CIV-2014-406-003 [2015] NZHC 568

UNDER The Administration Act 1969

IN THE MATTER OF

an application pursuant to s 21(1) of the said Act for the removal of JASON SCOTT CLOUSTON as Executor and Trustee of the Estate of the late GEOFFREY ROY STOBIE

BETWEEN

IAN GEOFFREY STOBIE Plaintiff

AND

JASON SCOTT CLOUSTON Defendant

Hearing: On the papers

Counsel:

J M Stephenson for Plaintiff
Defendant in person

Judgment:

25 March 2015

COSTS JUDGMENT OF MACKENZIE J

I direct that the delivery time of this judgment is

4.50 pm on the 25th day of March 2015

Solicitors:           Kaimai Law Bethlehem, Tauranga, for Plaintiff

Copy to:            The Defendant

STOBIE v CLOUSTON [2015] NZHC 568 [25 March 2015]
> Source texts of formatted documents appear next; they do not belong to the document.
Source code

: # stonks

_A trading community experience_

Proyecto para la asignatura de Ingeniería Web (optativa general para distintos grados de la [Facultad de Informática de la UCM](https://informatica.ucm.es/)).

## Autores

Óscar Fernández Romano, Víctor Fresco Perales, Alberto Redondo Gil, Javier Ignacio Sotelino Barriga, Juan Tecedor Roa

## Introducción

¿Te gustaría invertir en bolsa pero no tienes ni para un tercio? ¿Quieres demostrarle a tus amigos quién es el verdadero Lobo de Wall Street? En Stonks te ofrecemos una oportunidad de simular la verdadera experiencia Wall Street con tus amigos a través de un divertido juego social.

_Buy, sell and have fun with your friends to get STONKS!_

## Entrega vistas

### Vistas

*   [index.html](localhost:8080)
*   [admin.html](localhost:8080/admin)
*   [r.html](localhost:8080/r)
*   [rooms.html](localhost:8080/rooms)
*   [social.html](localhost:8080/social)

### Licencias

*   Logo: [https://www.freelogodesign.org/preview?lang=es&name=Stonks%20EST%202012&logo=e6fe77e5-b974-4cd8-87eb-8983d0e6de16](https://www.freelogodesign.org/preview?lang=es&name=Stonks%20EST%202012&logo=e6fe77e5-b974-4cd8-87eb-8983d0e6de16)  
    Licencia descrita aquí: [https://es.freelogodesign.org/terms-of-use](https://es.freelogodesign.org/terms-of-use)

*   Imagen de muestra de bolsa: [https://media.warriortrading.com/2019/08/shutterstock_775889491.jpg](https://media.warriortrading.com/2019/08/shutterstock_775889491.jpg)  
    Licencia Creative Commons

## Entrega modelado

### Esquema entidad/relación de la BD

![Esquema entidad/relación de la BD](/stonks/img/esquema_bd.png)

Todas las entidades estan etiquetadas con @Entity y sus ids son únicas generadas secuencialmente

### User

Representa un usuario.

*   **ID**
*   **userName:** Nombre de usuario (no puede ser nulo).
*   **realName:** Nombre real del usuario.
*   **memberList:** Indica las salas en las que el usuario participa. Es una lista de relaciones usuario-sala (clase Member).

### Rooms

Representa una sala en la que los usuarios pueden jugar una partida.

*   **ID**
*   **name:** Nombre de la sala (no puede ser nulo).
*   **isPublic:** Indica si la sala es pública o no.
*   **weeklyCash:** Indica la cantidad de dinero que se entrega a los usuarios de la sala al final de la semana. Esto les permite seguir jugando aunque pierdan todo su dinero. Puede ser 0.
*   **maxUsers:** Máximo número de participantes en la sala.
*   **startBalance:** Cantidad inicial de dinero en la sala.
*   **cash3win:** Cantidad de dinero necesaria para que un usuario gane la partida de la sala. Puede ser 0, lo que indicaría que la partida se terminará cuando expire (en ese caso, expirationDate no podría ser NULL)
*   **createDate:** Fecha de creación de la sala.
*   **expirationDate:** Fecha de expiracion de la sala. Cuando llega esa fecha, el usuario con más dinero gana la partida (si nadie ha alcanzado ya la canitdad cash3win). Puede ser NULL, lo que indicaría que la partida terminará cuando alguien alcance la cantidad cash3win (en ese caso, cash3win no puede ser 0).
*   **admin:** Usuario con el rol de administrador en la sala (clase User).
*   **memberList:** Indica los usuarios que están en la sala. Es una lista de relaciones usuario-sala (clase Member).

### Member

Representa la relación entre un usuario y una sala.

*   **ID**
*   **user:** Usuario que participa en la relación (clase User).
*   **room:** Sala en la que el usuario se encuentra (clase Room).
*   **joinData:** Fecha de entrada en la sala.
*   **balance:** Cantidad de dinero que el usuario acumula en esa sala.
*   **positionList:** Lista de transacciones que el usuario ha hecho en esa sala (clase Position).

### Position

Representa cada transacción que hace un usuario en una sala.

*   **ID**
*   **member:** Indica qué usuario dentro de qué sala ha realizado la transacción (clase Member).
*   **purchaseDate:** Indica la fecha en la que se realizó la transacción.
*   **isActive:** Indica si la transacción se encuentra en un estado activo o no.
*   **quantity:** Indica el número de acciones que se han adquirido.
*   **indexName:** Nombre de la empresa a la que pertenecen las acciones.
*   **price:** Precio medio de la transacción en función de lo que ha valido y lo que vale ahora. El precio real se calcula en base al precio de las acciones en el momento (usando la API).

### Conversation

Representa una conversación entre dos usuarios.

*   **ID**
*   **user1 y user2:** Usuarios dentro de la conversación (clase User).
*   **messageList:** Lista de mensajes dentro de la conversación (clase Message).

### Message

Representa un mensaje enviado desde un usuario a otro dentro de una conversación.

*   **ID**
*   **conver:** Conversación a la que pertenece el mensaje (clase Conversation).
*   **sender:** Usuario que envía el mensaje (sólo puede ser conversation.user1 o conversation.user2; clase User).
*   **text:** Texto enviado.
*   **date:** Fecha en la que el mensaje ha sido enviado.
[1]      The plaintiff and the defendant were the executors of the estate of the late Mr G R Stobie.   Probate was granted on 20 May 2013.   In this proceeding, the plaintiff alleged that the defendant has misconducted himself in the administration of the estate and sought an order pursuant to s 21(1) of the Administration Act 1969 removing  the  defendant  as  administrator.    The  proceeding  was  commenced  in January 2014.  The defendant took no steps and the proceeding was set down for a formal proof hearing.  The events at that hearing are described briefly in my minute

of 30 June 2014.1   Mr Clouston belatedly took steps to address the proceedings.  He

agreed at the hearing that it was not appropriate for him to continue as an executor.  I

therefore made the orders sought in the application.

[2]      I  reserved  costs  for  submissions.     Counsel  for  the  plaintiff  filed  a memorandum  dated  15  August  2014  seeking  indemnity  costs.    I  then  fixed  a timetable for further submissions.   Those submissions were filed but regrettably there was some delay before they reached me and I received the final submissions only in early February.  The consequent delay in delivering this decision is regretted and I apologise to the parties for it.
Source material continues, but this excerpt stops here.